[Assigned task]:
Each line in the entries that has the word "evaluation" has to be copied.

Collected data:
========================================================================
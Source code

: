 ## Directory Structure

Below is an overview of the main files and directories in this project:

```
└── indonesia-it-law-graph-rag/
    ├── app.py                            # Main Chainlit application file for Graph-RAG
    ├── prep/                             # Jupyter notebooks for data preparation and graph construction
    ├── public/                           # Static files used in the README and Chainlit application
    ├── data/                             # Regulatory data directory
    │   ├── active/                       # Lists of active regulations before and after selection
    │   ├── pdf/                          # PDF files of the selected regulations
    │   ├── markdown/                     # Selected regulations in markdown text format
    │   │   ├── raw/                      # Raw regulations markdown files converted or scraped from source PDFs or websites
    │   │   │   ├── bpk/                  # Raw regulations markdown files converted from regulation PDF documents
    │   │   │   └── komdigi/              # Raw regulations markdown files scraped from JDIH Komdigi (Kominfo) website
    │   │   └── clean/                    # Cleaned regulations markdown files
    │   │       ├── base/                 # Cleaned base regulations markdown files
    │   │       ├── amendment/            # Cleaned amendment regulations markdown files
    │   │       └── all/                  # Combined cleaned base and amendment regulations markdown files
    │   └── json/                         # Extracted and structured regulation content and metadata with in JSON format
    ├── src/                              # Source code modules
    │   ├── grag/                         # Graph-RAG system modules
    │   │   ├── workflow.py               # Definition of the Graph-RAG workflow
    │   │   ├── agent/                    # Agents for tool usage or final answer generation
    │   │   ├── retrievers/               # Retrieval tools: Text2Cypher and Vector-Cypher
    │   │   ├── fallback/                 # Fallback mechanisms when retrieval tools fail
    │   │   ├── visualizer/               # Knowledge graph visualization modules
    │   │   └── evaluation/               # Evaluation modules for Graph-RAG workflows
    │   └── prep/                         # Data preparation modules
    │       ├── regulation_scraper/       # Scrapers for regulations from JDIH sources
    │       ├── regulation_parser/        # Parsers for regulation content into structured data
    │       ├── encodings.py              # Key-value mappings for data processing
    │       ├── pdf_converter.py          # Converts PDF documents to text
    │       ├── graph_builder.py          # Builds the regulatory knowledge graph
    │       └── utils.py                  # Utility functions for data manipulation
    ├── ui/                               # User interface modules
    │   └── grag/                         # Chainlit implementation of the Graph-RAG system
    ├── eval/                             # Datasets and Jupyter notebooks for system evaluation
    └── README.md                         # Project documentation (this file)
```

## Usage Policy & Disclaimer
========================================================================
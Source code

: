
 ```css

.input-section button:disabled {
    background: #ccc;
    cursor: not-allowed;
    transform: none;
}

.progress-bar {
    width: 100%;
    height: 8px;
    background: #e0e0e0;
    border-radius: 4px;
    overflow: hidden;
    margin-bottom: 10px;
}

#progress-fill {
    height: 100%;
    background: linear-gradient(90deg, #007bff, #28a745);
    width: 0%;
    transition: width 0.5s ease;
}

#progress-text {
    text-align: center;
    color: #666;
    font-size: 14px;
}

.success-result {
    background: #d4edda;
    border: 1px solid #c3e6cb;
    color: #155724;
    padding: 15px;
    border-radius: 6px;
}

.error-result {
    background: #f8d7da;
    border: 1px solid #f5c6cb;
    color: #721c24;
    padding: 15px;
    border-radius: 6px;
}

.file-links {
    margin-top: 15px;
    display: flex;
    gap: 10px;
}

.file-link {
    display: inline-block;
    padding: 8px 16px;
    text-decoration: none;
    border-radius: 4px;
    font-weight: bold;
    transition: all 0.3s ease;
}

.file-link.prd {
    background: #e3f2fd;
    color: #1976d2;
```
========================================================================
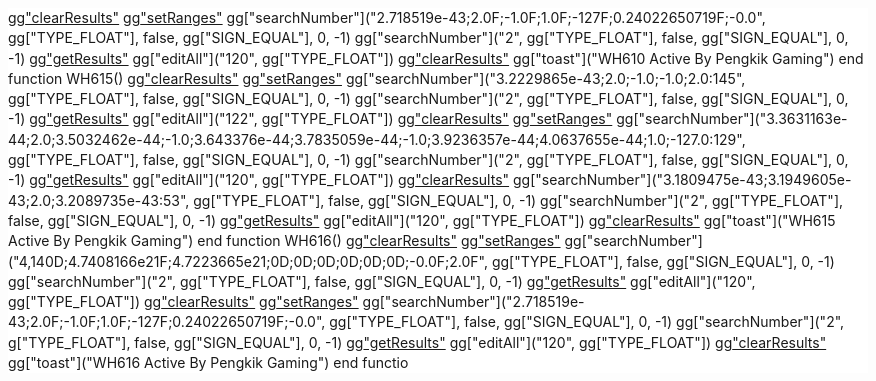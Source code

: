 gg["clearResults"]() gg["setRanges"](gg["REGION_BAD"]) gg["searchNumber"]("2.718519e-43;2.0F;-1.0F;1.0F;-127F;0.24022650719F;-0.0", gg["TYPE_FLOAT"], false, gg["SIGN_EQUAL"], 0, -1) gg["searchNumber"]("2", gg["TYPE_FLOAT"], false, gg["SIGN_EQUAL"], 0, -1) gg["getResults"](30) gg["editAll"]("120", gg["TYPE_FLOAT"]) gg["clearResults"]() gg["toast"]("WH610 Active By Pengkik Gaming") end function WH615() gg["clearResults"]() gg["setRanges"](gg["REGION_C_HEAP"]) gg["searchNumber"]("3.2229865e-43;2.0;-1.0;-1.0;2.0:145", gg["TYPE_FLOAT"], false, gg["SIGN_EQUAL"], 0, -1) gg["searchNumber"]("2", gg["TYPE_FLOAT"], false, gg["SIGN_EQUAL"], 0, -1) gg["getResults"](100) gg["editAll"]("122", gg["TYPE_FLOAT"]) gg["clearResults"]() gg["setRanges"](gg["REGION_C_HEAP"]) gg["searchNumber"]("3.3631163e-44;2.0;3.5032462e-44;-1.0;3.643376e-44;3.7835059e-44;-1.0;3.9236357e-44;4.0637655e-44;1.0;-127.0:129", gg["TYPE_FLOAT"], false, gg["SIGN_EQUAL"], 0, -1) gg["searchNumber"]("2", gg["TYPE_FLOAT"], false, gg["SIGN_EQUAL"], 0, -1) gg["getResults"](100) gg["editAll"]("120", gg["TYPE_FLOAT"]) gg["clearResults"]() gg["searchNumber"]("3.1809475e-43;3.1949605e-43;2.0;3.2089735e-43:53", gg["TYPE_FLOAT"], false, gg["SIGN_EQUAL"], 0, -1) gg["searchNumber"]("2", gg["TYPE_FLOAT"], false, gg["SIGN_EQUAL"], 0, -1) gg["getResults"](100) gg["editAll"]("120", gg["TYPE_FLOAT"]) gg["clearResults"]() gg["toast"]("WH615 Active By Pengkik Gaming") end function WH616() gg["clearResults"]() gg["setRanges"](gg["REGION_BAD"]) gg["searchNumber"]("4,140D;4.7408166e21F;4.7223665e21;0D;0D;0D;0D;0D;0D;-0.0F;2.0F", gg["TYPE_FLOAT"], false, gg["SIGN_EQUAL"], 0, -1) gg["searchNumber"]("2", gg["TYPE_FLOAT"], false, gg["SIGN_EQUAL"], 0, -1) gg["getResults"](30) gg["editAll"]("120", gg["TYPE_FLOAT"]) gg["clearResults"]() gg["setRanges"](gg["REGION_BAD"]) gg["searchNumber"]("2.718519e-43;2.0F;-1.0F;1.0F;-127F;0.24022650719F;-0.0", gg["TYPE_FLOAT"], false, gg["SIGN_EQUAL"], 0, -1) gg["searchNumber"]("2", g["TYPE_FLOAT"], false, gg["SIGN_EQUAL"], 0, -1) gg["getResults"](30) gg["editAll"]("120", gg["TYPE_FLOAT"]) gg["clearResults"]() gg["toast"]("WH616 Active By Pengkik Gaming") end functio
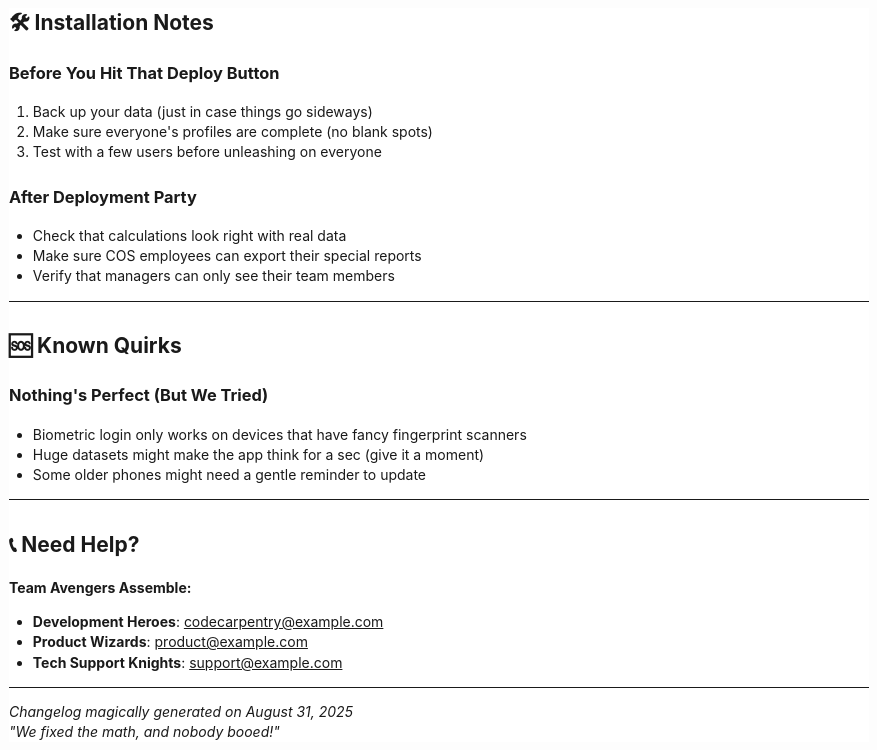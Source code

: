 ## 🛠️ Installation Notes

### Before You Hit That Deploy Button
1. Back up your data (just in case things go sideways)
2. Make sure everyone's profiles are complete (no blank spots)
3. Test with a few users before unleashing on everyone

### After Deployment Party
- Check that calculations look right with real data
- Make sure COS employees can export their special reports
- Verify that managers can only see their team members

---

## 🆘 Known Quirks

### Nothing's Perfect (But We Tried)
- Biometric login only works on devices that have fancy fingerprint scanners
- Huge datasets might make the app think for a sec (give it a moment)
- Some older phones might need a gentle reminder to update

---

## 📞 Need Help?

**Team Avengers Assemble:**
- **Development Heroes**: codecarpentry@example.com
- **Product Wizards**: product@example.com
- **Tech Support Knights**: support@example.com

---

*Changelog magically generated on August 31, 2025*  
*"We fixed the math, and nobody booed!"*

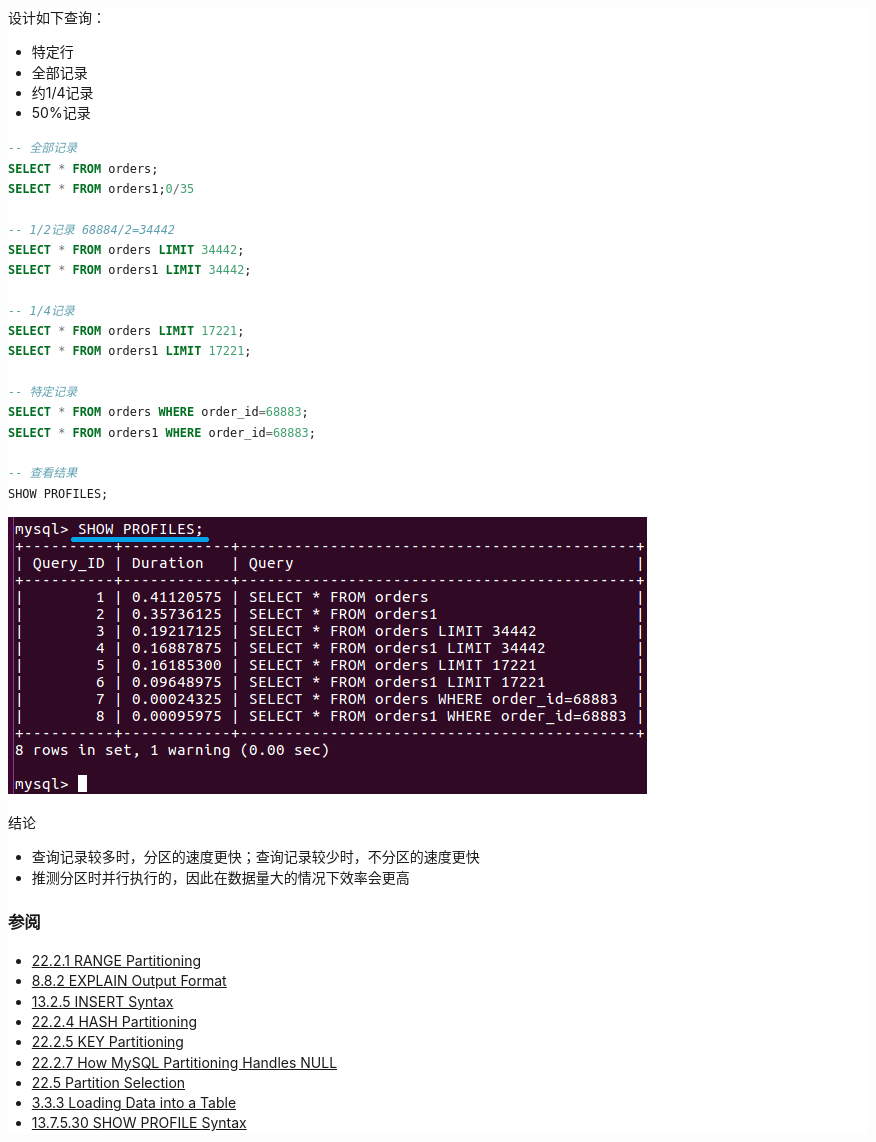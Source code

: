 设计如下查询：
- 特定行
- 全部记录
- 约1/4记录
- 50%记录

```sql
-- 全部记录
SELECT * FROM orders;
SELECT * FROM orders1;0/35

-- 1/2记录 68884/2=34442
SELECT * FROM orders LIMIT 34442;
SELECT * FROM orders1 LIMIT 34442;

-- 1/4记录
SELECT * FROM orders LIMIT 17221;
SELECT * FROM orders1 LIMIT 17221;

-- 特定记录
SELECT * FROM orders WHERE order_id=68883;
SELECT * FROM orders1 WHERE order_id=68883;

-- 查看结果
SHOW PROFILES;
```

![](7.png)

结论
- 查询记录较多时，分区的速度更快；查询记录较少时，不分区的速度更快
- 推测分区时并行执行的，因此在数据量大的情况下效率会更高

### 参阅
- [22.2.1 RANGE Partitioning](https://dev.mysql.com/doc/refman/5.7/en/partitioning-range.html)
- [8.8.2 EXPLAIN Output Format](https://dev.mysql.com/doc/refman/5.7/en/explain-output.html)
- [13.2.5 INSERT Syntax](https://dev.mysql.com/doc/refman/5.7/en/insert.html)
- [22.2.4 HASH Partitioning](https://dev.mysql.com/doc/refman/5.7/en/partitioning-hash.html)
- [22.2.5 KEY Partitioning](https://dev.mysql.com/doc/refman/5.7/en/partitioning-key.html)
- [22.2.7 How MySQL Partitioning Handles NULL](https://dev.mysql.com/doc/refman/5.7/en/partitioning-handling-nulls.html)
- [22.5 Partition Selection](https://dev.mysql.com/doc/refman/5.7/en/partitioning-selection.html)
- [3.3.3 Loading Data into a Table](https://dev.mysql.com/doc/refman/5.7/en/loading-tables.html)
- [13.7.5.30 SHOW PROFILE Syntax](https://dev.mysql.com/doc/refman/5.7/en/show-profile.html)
========================================================================
[Final answer]:
    │   │   └── evaluation/               # Evaluation modules for Graph-RAG workflows
    ├── eval/                             # Datasets and Jupyter notebooks for system evaluation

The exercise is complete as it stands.